**What the task asks**: The entries below should be given again exactly, minus their pictures.

**Given data**:

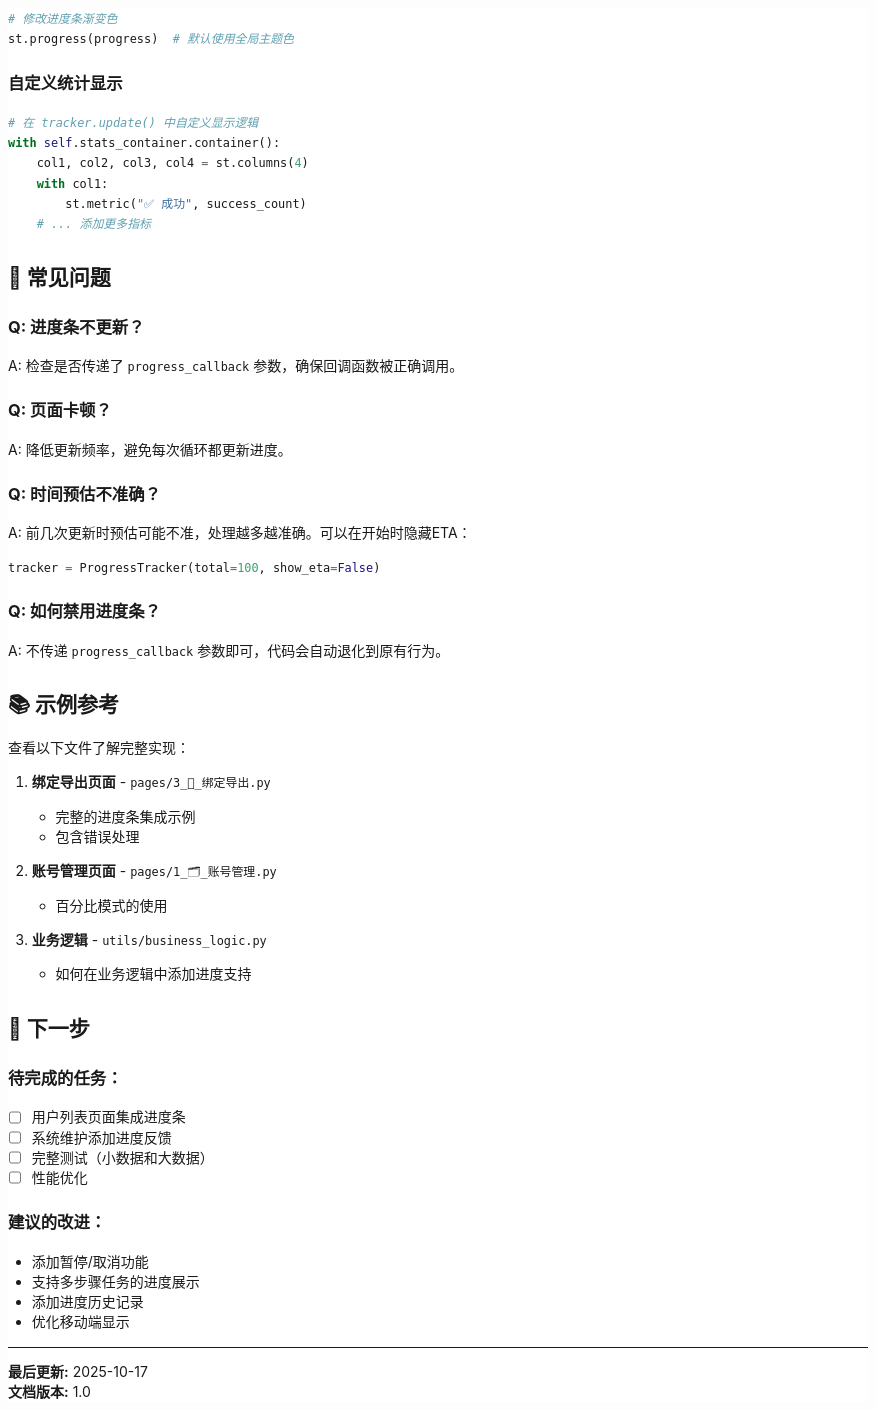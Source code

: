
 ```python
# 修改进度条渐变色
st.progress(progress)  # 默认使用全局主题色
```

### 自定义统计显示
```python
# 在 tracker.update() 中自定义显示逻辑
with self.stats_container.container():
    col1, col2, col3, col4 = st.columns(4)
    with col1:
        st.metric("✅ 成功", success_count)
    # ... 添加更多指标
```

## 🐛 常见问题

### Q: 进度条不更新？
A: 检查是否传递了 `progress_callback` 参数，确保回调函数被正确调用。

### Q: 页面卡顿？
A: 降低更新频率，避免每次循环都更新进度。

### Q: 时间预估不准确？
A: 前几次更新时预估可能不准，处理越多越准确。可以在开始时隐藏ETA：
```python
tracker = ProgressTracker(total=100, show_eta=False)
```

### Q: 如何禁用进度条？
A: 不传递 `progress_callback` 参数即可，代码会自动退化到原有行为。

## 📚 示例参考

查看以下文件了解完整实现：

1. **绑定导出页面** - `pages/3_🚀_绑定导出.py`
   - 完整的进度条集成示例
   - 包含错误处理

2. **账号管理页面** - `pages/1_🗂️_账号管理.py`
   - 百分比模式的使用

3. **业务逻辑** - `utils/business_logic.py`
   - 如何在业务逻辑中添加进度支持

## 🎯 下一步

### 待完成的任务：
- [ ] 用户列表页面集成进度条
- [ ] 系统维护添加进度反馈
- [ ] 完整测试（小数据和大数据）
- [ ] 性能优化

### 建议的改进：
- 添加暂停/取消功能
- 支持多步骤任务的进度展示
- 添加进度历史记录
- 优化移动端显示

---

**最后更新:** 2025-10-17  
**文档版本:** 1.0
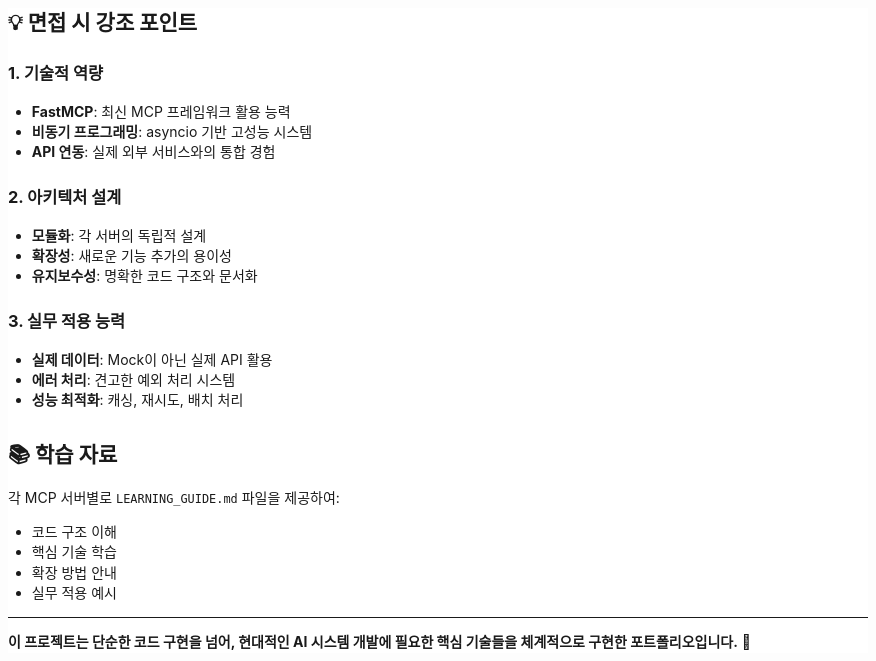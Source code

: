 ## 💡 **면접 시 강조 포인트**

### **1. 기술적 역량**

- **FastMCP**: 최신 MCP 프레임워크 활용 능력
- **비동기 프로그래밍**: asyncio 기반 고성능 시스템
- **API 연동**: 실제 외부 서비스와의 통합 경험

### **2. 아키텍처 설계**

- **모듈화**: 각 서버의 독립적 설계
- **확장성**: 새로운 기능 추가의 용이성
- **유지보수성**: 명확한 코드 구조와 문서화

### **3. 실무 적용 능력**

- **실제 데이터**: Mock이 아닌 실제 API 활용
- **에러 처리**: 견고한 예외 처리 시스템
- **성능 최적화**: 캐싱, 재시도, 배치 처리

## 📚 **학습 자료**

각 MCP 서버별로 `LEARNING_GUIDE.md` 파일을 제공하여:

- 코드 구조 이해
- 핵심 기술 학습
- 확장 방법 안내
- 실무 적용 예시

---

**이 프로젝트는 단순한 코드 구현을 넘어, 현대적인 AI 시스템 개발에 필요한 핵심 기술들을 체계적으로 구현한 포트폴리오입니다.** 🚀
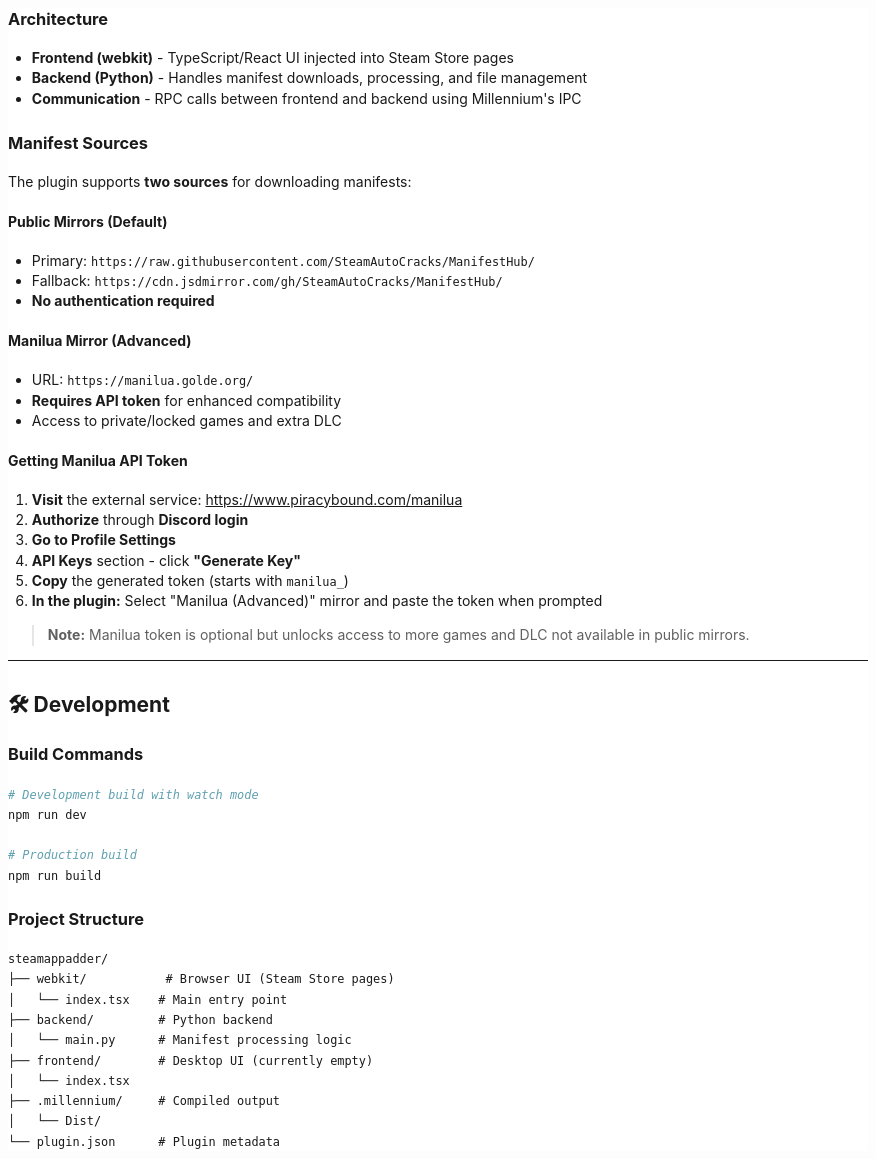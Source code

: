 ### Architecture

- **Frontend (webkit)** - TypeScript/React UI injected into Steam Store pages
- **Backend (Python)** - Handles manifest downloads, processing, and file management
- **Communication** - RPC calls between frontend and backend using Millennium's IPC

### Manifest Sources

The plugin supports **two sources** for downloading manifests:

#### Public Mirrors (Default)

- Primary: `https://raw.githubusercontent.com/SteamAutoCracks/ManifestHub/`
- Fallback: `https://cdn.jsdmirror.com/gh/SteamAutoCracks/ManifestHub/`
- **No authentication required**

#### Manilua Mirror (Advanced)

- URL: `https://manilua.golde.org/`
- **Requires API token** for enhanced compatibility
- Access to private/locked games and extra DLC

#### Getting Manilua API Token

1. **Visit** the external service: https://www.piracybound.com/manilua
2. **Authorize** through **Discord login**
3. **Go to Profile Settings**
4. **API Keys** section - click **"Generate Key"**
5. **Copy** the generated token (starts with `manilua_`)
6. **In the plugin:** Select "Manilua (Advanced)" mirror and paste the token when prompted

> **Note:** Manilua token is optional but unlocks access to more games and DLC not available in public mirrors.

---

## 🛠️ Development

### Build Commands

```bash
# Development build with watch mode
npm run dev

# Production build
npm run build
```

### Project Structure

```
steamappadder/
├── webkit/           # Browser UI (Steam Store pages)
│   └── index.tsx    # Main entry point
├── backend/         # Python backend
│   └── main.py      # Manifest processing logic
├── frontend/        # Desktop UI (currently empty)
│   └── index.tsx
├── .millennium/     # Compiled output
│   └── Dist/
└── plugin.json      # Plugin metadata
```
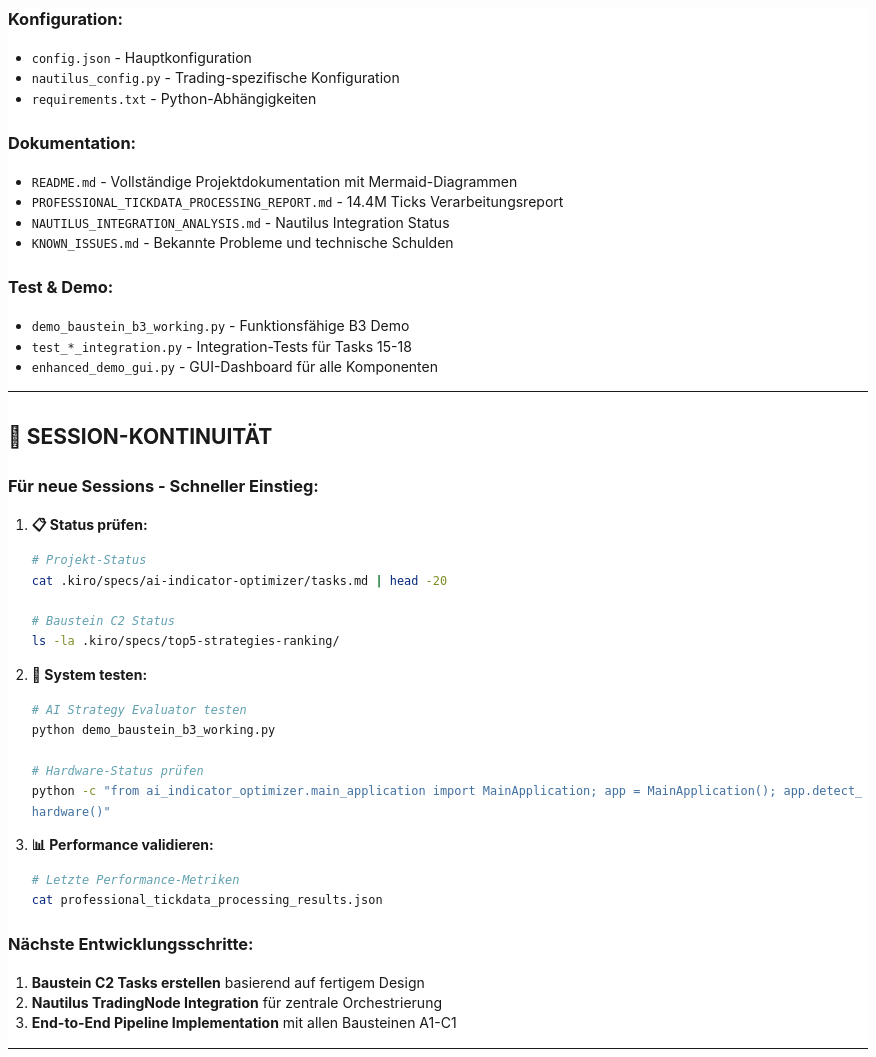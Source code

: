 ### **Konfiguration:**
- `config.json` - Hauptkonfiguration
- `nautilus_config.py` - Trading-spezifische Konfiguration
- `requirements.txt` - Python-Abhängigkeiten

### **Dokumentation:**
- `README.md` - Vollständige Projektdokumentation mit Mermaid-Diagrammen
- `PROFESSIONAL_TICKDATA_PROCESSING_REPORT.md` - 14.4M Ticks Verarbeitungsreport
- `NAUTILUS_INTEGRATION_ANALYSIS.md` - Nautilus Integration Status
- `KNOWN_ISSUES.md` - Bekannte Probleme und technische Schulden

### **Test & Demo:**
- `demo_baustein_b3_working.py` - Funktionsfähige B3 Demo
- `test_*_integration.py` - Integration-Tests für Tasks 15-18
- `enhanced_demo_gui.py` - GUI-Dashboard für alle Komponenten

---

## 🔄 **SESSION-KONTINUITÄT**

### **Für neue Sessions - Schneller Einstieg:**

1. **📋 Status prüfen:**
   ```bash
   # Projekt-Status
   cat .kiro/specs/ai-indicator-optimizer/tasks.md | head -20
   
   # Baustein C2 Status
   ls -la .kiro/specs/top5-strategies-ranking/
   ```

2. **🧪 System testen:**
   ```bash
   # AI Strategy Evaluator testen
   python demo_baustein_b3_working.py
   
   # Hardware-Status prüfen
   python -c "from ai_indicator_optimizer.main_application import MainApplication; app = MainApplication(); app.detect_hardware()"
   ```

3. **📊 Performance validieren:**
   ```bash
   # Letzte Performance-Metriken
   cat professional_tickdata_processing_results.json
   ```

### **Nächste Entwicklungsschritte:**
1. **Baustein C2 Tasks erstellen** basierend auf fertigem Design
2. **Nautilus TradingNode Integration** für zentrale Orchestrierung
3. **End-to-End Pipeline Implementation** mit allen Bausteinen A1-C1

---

**Answer box**:
Source code

:
 ```python
# 修改进度条渐变色
st.progress(progress)  # 默认使用全局主题色
```

### 自定义统计显示
```python
# 在 tracker.update() 中自定义显示逻辑
with self.stats_container.container():
    col1, col2, col3, col4 = st.columns(4)
    with col1:
        st.metric("✅ 成功", success_count)
    # ... 添加更多指标
```

## 🐛 常见问题

### Q: 进度条不更新？
A: 检查是否传递了 `progress_callback` 参数，确保回调函数被正确调用。

### Q: 页面卡顿？
A: 降低更新频率，避免每次循环都更新进度。

### Q: 时间预估不准确？
A: 前几次更新时预估可能不准，处理越多越准确。可以在开始时隐藏ETA：
```python
tracker = ProgressTracker(total=100, show_eta=False)
```

### Q: 如何禁用进度条？
A: 不传递 `progress_callback` 参数即可，代码会自动退化到原有行为。

## 📚 示例参考

查看以下文件了解完整实现：

1. **绑定导出页面** - `pages/3_🚀_绑定导出.py`
   - 完整的进度条集成示例
   - 包含错误处理

2. **账号管理页面** - `pages/1_🗂️_账号管理.py`
   - 百分比模式的使用

3. **业务逻辑** - `utils/business_logic.py`
   - 如何在业务逻辑中添加进度支持

## 🎯 下一步

### 待完成的任务：
- [ ] 用户列表页面集成进度条
- [ ] 系统维护添加进度反馈
- [ ] 完整测试（小数据和大数据）
- [ ] 性能优化

### 建议的改进：
- 添加暂停/取消功能
- 支持多步骤任务的进度展示
- 添加进度历史记录
- 优化移动端显示

---

**最后更新:** 2025-10-17  
**文档版本:** 1.0
Source code

: ## 💡 **면접 시 강조 포인트**

### **1. 기술적 역량**

- **FastMCP**: 최신 MCP 프레임워크 활용 능력
- **비동기 프로그래밍**: asyncio 기반 고성능 시스템
- **API 연동**: 실제 외부 서비스와의 통합 경험

### **2. 아키텍처 설계**

- **모듈화**: 각 서버의 독립적 설계
- **확장성**: 새로운 기능 추가의 용이성
- **유지보수성**: 명확한 코드 구조와 문서화

### **3. 실무 적용 능력**

- **실제 데이터**: Mock이 아닌 실제 API 활용
- **에러 처리**: 견고한 예외 처리 시스템
- **성능 최적화**: 캐싱, 재시도, 배치 처리

## 📚 **학습 자료**

각 MCP 서버별로 `LEARNING_GUIDE.md` 파일을 제공하여:

- 코드 구조 이해
- 핵심 기술 학습
- 확장 방법 안내
- 실무 적용 예시

---

**이 프로젝트는 단순한 코드 구현을 넘어, 현대적인 AI 시스템 개발에 필요한 핵심 기술들을 체계적으로 구현한 포트폴리오입니다.** 🚀
Source code

: ### Architecture

- **Frontend (webkit)** - TypeScript/React UI injected into Steam Store pages
- **Backend (Python)** - Handles manifest downloads, processing, and file management
- **Communication** - RPC calls between frontend and backend using Millennium's IPC

### Manifest Sources

The plugin supports **two sources** for downloading manifests:

#### Public Mirrors (Default)

- Primary: `https://raw.githubusercontent.com/SteamAutoCracks/ManifestHub/`
- Fallback: `https://cdn.jsdmirror.com/gh/SteamAutoCracks/ManifestHub/`
- **No authentication required**

#### Manilua Mirror (Advanced)

- URL: `https://manilua.golde.org/`
- **Requires API token** for enhanced compatibility
- Access to private/locked games and extra DLC

#### Getting Manilua API Token

1. **Visit** the external service: https://www.piracybound.com/manilua
2. **Authorize** through **Discord login**
3. **Go to Profile Settings**
4. **API Keys** section - click **"Generate Key"**
5. **Copy** the generated token (starts with `manilua_`)
6. **In the plugin:** Select "Manilua (Advanced)" mirror and paste the token when prompted

> **Note:** Manilua token is optional but unlocks access to more games and DLC not available in public mirrors.

---

## 🛠️ Development

### Build Commands

```bash
# Development build with watch mode
npm run dev

# Production build
npm run build
```

### Project Structure

```
steamappadder/
├── webkit/           # Browser UI (Steam Store pages)
│   └── index.tsx    # Main entry point
├── backend/         # Python backend
│   └── main.py      # Manifest processing logic
├── frontend/        # Desktop UI (currently empty)
│   └── index.tsx
├── .millennium/     # Compiled output
│   └── Dist/
└── plugin.json      # Plugin metadata
```
Source code

: ### **Konfiguration:**
- `config.json` - Hauptkonfiguration
- `nautilus_config.py` - Trading-spezifische Konfiguration
- `requirements.txt` - Python-Abhängigkeiten

### **Dokumentation:**
- `README.md` - Vollständige Projektdokumentation mit Mermaid-Diagrammen
- `PROFESSIONAL_TICKDATA_PROCESSING_REPORT.md` - 14.4M Ticks Verarbeitungsreport
- `NAUTILUS_INTEGRATION_ANALYSIS.md` - Nautilus Integration Status
- `KNOWN_ISSUES.md` - Bekannte Probleme und technische Schulden

### **Test & Demo:**
- `demo_baustein_b3_working.py` - Funktionsfähige B3 Demo
- `test_*_integration.py` - Integration-Tests für Tasks 15-18
- `enhanced_demo_gui.py` - GUI-Dashboard für alle Komponenten

---

## 🔄 **SESSION-KONTINUITÄT**

### **Für neue Sessions - Schneller Einstieg:**

1. **📋 Status prüfen:**
   ```bash
   # Projekt-Status
   cat .kiro/specs/ai-indicator-optimizer/tasks.md | head -20
   
   # Baustein C2 Status
   ls -la .kiro/specs/top5-strategies-ranking/
   ```

2. **🧪 System testen:**
   ```bash
   # AI Strategy Evaluator testen
   python demo_baustein_b3_working.py
   
   # Hardware-Status prüfen
   python -c "from ai_indicator_optimizer.main_application import MainApplication; app = MainApplication(); app.detect_hardware()"
   ```

3. **📊 Performance validieren:**
   ```bash
   # Letzte Performance-Metriken
   cat professional_tickdata_processing_results.json
   ```

### **Nächste Entwicklungsschritte:**
1. **Baustein C2 Tasks erstellen** basierend auf fertigem Design
2. **Nautilus TradingNode Integration** für zentrale Orchestrierung
3. **End-to-End Pipeline Implementation** mit allen Bausteinen A1-C1

---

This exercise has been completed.